▶ WORK REQUIRED: Go through the data and copy every line in which "mike" appears.

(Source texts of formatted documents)
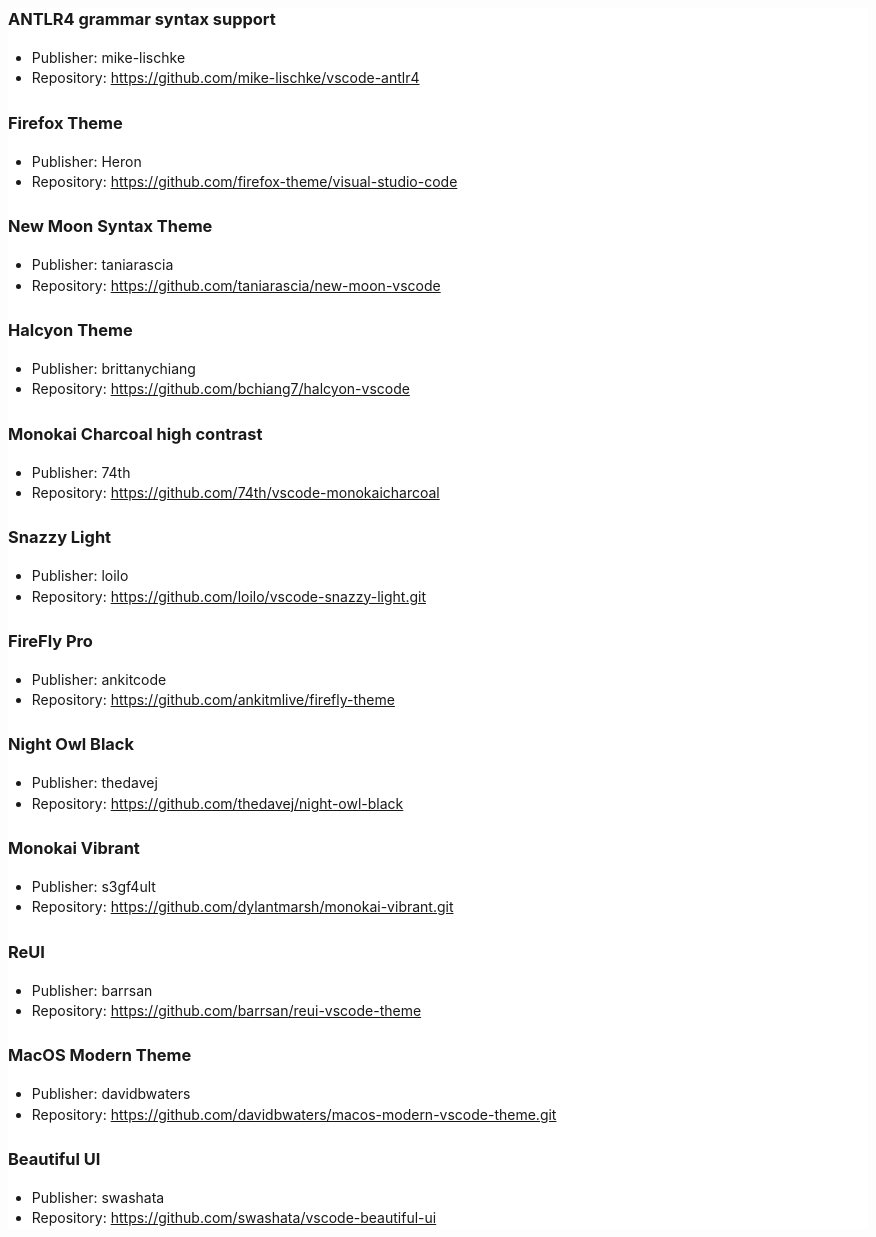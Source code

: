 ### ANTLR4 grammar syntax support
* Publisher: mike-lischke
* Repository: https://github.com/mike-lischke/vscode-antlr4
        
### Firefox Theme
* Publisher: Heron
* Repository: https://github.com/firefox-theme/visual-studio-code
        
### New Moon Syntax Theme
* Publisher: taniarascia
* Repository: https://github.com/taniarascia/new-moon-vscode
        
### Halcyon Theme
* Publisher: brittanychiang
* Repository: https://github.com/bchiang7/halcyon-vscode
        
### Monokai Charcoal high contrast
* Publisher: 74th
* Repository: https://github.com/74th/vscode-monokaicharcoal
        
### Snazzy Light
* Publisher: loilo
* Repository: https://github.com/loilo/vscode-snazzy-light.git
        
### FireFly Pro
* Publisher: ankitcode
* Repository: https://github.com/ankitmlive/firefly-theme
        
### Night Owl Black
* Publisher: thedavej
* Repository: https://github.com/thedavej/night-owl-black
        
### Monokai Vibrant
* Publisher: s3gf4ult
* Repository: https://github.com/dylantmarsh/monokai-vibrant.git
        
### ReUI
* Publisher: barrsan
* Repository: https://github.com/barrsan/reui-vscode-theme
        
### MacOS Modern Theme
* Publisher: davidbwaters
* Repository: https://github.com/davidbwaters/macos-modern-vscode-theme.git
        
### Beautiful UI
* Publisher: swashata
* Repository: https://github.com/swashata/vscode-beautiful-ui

---

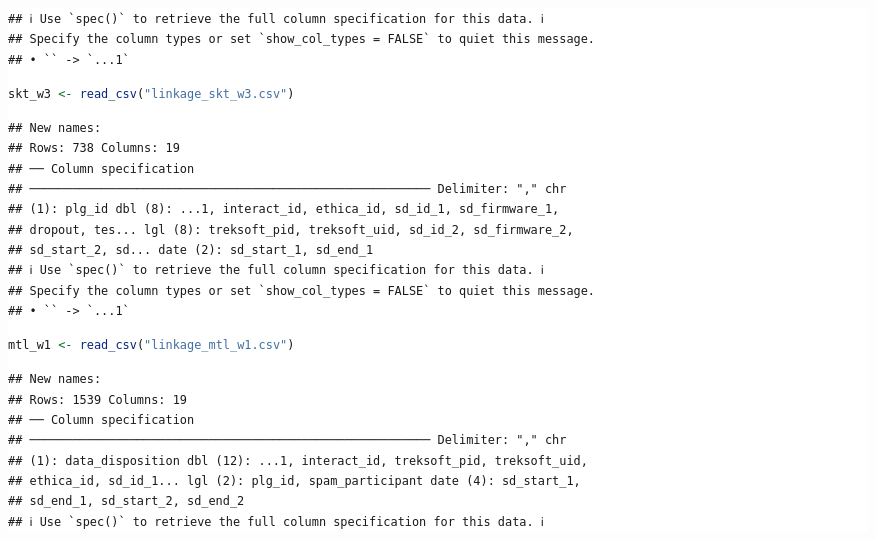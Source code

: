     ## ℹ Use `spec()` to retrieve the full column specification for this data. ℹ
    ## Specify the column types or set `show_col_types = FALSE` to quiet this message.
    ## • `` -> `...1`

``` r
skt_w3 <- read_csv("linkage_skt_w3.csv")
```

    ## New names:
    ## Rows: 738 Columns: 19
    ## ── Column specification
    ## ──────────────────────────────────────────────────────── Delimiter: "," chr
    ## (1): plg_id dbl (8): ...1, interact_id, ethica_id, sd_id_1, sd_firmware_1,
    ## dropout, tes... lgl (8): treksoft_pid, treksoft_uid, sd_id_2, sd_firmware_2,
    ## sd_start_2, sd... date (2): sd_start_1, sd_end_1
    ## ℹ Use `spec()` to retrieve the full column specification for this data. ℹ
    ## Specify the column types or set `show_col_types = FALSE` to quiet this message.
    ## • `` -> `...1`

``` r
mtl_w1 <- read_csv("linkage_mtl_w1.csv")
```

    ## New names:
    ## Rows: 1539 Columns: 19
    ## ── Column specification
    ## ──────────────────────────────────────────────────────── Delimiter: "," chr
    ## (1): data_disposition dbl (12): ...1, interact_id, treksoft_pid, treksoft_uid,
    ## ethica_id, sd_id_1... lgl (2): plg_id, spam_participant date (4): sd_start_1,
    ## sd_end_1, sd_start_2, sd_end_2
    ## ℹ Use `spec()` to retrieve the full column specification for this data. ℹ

▶ EXERCISE ANSWER:
* Publisher: mike-lischke
* Repository: https://github.com/mike-lischke/vscode-antlr4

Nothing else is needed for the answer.